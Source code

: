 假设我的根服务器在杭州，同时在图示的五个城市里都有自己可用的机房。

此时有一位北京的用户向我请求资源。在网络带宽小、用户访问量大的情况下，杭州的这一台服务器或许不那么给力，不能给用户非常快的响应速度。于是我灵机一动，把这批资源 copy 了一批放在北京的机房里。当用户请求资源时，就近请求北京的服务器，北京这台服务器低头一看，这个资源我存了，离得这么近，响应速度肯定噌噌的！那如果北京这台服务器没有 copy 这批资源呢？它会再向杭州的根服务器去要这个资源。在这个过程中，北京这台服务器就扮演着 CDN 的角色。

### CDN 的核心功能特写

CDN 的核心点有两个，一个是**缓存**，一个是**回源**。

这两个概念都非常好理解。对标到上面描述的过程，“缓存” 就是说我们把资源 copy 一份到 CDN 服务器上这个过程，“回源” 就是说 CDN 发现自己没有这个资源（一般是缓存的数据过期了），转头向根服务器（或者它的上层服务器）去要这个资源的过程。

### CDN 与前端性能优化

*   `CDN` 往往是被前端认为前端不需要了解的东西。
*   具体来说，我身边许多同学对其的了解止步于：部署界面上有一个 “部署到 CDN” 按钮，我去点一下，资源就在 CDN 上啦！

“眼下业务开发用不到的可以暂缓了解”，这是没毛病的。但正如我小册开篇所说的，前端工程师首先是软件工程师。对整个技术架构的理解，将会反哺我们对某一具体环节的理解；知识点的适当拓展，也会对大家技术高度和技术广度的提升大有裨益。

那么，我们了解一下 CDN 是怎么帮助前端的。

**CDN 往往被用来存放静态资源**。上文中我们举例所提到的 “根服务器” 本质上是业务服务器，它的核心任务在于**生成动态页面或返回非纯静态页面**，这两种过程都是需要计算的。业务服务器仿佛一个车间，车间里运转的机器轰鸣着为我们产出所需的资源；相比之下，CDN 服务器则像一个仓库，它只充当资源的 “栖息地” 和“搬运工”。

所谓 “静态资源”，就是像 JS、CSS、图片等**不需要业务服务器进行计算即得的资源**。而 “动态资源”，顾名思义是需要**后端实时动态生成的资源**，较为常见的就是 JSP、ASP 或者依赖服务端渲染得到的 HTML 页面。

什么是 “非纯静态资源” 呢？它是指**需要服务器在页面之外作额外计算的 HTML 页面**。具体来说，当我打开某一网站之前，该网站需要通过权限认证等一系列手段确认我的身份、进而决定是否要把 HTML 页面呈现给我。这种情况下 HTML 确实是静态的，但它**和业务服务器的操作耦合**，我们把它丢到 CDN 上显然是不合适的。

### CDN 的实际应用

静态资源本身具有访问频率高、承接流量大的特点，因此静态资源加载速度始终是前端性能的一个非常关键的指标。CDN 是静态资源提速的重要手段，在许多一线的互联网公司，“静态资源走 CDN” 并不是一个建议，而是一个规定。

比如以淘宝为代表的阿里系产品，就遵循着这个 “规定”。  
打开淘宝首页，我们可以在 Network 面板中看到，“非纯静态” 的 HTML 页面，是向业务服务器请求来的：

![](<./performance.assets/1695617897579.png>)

========================================

Problem description: Give back the lines of the data exactly as they are written, from the first line through the line containing "CDN 的核心点有两个，一个是**缓存**，一个是**回源**。".

Solution to the exercise:
Source code

: 假设我的根服务器在杭州，同时在图示的五个城市里都有自己可用的机房。

此时有一位北京的用户向我请求资源。在网络带宽小、用户访问量大的情况下，杭州的这一台服务器或许不那么给力，不能给用户非常快的响应速度。于是我灵机一动，把这批资源 copy 了一批放在北京的机房里。当用户请求资源时，就近请求北京的服务器，北京这台服务器低头一看，这个资源我存了，离得这么近，响应速度肯定噌噌的！那如果北京这台服务器没有 copy 这批资源呢？它会再向杭州的根服务器去要这个资源。在这个过程中，北京这台服务器就扮演着 CDN 的角色。

### CDN 的核心功能特写

CDN 的核心点有两个，一个是**缓存**，一个是**回源**。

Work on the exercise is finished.